Saturday, 25 November 2017

From the archive: "Lone Survivor"


The Zero Dark Thirty controversy has apparently done nothing to quell American cinema’s love affair with the country’s armed forces, but Peter Berg’s Lone Survivor is at least wholly committed in its love. Here, hardware, personnel and jargon are combined to give a punishing approximation of a real combat scenario; the film may stand as the most technically sophisticated game of soldier the movies have as yet set running before us.

What’s interesting is that this expensive kit has been put towards re-enacting a military failure: the 2005 reconnaissance mission that saw four Navy SEALs flown out to a village near the Afghan-Pakistan border to identify a Taliban leader, only – as flagged by that title – for one to return. One late image, of Mark Wahlberg picking shrapnel from his stricken, suppurating form, might be read as emblematic of America’s military pride after the misadventures in the Middle East; if this is meant as a recruiting film, it doesn’t always look so pretty.

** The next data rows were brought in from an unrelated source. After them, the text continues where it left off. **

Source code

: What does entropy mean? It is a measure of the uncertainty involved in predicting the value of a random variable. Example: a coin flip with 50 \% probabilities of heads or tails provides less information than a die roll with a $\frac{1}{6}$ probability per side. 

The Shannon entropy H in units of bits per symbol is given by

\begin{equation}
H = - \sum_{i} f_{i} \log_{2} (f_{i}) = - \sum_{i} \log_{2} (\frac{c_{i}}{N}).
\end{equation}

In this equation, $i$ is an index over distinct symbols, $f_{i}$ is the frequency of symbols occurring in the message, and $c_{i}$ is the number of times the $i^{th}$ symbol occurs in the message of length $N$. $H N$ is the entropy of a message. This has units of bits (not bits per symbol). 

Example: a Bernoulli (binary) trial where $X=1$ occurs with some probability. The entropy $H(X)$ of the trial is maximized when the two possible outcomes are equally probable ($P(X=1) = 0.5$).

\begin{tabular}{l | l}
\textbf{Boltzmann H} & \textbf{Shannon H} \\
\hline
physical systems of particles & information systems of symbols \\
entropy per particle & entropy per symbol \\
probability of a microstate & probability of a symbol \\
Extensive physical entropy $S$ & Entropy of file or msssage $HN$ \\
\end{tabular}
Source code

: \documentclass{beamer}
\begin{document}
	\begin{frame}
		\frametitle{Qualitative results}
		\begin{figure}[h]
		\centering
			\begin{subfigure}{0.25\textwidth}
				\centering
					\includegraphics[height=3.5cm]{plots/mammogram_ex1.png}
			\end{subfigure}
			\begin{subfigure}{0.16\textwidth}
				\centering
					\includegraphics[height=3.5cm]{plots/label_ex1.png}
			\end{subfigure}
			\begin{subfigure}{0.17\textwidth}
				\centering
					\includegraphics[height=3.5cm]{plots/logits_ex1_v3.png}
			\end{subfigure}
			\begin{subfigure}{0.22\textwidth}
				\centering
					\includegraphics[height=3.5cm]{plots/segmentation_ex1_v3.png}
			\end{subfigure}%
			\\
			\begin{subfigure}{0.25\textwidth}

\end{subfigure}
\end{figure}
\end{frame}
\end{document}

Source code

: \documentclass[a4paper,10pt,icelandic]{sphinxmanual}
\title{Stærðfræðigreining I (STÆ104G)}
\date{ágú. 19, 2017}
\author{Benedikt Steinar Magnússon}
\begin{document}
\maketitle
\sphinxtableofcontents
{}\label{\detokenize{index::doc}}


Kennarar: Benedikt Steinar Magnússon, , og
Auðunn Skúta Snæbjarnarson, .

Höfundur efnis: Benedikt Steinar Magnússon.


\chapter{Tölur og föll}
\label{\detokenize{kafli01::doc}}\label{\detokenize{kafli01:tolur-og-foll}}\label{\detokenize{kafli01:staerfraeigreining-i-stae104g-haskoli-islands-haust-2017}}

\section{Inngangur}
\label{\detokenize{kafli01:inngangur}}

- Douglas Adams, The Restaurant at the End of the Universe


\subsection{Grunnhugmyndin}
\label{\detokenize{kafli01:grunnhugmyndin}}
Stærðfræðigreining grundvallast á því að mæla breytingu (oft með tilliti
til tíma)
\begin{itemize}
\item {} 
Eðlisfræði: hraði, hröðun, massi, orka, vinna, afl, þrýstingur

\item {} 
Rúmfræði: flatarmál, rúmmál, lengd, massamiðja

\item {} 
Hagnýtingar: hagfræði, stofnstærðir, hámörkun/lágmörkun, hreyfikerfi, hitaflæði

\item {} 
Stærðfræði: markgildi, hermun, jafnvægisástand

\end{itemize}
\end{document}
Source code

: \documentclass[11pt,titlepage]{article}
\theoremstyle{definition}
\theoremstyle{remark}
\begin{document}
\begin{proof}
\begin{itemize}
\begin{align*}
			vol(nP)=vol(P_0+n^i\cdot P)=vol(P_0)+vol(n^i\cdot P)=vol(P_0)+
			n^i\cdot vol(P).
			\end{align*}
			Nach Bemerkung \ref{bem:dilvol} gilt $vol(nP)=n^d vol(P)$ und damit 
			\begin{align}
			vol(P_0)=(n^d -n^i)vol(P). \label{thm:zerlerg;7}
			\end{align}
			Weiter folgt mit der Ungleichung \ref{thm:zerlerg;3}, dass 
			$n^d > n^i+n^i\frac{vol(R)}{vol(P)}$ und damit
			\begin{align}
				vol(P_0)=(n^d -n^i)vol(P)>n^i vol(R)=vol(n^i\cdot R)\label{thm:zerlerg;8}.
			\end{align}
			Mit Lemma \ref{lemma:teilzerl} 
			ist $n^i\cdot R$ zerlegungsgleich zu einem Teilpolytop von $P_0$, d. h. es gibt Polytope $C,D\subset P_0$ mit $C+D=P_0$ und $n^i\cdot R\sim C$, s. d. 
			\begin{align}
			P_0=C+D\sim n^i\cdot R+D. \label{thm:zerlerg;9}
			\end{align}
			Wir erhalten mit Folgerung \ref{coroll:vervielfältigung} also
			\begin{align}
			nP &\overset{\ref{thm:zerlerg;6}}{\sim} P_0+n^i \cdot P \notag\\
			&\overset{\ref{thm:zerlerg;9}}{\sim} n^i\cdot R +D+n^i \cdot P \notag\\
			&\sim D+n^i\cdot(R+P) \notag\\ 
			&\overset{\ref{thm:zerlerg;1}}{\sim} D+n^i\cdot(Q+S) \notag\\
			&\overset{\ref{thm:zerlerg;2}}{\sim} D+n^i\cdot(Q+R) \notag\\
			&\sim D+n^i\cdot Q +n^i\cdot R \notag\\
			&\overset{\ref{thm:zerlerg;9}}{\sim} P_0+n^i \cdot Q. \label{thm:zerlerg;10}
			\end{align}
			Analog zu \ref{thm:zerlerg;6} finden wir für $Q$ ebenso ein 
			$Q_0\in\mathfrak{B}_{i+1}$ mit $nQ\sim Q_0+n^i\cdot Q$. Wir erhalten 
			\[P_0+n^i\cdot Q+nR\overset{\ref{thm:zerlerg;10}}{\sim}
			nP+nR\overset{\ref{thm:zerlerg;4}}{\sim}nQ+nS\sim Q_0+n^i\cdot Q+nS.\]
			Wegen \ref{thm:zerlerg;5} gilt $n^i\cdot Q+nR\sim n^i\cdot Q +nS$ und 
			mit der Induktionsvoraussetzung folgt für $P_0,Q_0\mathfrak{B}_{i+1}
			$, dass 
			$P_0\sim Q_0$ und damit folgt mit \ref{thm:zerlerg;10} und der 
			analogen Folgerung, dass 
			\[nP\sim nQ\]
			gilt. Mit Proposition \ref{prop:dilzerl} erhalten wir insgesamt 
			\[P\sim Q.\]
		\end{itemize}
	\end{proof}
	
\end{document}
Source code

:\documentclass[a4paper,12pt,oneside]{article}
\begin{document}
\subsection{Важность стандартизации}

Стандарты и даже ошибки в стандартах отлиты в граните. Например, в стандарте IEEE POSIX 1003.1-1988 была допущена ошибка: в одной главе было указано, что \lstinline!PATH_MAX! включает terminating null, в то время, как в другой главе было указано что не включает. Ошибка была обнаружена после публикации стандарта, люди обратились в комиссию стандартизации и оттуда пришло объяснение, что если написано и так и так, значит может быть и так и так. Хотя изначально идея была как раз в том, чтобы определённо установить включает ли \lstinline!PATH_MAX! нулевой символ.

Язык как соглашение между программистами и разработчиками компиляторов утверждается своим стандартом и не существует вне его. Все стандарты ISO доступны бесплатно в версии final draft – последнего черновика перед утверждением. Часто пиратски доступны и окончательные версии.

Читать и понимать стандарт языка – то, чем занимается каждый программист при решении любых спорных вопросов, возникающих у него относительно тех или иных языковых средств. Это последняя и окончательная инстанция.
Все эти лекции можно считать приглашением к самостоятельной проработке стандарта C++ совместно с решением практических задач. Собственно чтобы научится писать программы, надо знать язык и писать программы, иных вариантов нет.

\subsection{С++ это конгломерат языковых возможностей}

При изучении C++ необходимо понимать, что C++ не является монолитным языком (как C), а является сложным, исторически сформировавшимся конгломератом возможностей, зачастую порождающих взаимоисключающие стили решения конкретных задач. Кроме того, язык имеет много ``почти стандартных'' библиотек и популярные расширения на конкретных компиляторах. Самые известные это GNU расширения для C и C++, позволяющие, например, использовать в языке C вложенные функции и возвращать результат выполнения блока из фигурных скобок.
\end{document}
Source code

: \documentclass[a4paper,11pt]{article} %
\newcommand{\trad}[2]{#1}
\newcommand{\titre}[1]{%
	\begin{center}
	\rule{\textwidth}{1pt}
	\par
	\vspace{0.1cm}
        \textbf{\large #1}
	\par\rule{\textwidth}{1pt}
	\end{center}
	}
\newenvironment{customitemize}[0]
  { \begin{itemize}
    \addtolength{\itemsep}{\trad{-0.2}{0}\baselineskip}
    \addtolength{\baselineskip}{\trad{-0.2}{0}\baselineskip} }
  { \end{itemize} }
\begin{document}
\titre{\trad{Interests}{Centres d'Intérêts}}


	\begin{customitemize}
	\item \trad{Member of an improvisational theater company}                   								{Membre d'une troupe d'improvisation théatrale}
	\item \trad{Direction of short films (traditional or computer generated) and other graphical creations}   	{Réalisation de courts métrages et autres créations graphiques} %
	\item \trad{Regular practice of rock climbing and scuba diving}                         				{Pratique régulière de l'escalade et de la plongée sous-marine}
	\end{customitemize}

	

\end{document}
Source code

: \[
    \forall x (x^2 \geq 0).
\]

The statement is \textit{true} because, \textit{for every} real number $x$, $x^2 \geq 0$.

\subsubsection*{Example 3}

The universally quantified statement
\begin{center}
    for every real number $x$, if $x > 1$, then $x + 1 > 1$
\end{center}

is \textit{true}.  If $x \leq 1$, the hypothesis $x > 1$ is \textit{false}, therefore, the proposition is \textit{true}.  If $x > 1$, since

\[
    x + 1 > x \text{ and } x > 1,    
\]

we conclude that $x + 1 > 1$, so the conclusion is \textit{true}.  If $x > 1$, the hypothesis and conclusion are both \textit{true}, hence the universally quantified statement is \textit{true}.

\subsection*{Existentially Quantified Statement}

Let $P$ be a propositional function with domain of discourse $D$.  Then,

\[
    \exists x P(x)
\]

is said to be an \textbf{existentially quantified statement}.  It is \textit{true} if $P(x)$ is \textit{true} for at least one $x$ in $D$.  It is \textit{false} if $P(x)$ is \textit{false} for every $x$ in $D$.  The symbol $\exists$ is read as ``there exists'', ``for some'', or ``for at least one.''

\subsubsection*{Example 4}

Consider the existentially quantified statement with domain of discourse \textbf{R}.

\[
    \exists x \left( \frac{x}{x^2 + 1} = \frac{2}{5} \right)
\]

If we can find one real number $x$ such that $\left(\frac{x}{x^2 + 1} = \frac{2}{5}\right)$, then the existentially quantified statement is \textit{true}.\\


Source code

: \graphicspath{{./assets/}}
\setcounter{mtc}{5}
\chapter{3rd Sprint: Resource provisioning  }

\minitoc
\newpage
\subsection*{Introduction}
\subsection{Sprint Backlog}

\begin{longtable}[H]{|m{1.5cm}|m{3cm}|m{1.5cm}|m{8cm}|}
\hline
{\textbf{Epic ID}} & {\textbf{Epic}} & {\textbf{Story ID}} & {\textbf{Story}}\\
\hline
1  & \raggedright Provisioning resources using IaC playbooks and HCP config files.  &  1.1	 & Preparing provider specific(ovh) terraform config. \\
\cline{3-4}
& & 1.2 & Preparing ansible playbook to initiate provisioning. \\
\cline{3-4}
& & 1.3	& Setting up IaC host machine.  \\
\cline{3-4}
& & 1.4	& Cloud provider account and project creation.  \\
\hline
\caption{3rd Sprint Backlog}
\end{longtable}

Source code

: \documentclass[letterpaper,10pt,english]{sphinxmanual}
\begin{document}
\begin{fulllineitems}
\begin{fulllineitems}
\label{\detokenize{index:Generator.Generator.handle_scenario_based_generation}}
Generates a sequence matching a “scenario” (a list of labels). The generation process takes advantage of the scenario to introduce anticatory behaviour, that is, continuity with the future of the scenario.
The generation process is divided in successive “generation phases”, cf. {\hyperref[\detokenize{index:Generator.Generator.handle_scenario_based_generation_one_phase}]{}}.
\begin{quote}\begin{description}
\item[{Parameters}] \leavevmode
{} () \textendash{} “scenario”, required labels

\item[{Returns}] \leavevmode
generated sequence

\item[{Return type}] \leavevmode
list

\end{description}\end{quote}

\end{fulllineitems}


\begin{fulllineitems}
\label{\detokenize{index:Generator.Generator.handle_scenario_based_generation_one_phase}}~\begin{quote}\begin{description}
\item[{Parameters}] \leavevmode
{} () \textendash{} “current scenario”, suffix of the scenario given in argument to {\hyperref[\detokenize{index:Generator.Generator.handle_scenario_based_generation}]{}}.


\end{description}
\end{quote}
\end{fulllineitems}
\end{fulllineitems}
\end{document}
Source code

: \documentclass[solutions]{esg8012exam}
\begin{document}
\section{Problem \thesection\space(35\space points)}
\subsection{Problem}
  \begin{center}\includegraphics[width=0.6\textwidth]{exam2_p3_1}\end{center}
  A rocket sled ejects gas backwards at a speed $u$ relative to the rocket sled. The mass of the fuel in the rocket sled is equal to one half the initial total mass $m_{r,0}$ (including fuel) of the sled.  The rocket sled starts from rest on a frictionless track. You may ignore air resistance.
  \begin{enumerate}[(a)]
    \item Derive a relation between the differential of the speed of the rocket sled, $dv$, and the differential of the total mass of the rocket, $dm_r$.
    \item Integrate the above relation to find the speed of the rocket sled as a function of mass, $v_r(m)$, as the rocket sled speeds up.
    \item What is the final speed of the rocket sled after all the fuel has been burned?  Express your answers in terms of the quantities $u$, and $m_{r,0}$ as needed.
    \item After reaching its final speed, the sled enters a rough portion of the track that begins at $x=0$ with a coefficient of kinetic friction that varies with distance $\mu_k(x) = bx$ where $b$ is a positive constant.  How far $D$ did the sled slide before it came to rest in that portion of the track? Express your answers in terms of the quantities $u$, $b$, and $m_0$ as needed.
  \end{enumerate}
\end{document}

The movie in the Berg filmography Lone Survivor most closely resembles, in fact, isn’t his previous Gulf incursion (2007’s The Kingdom) or the ludicrous Battleship, but 2005’s measured small-town football drama Friday Night Lights. Both films mark out, physically and atmospherically, the tight spots their characters find themselves in; the SEALs gain a few yards and identify their target, before being forced to retreat, scrambling between a rock and a hard place to rally whatever resources they have remaining.

Of course, making martyrs and heroes of fictional high-school footballers is an ideologically simpler business than doing the same for real-life servicemen, and there are points in Lone Survivor where you see corners being cut so that it might better play to multiplexes in the heartland. Berg is altogether selective in his subtitling of Pashtun, and it’s regrettable he chooses to crosscut so unambiguously between the SEALs being primed in the rules of engagement and their Taliban opposites taking machetes to civilians’ necks.

Still, even at its most questionable, the film manages to compel and grip you. Berg, a sometime Michael Mann protégé, is a gifted director of physical action, and – as on the football field – he knows how to make us feel what it is to take a hit, whether these troops are being strafed by gunfire, sent tumbling headfirst down a stony mountain, or – once it’s clear there’s no way back – obliged to jump off a promontory, in an image the film seriously intends to be as iconic as the Iwo Jima flagraising.

It’s started to seem as though our pricier movies are being programmed to function as simulation machines for sensation-hungry audiences: Lone Survivor’s middle act certainly doesn’t hold back when it comes to generating the fear, adrenalin and nausea that must come as standard with a military career, thereby allowing viewers to experience something of what their friends and loved ones shipped out for.

Whether or not it makes you want to sign up (to avenge these losses) or run a half-mile in the opposite direction will be a matter of personal sensibility, and maybe the one element here over which Berg holds comparatively little control. Yet Lone Survivor stands as a professionally mounted shrine to fallen brothers-in-arms – no matter that it hardly deigns to think too long or hard about why exactly they fell.

(MovieMail, January 2014)

Lone Survivor screens on Channel 4 tonight at 11.05pm.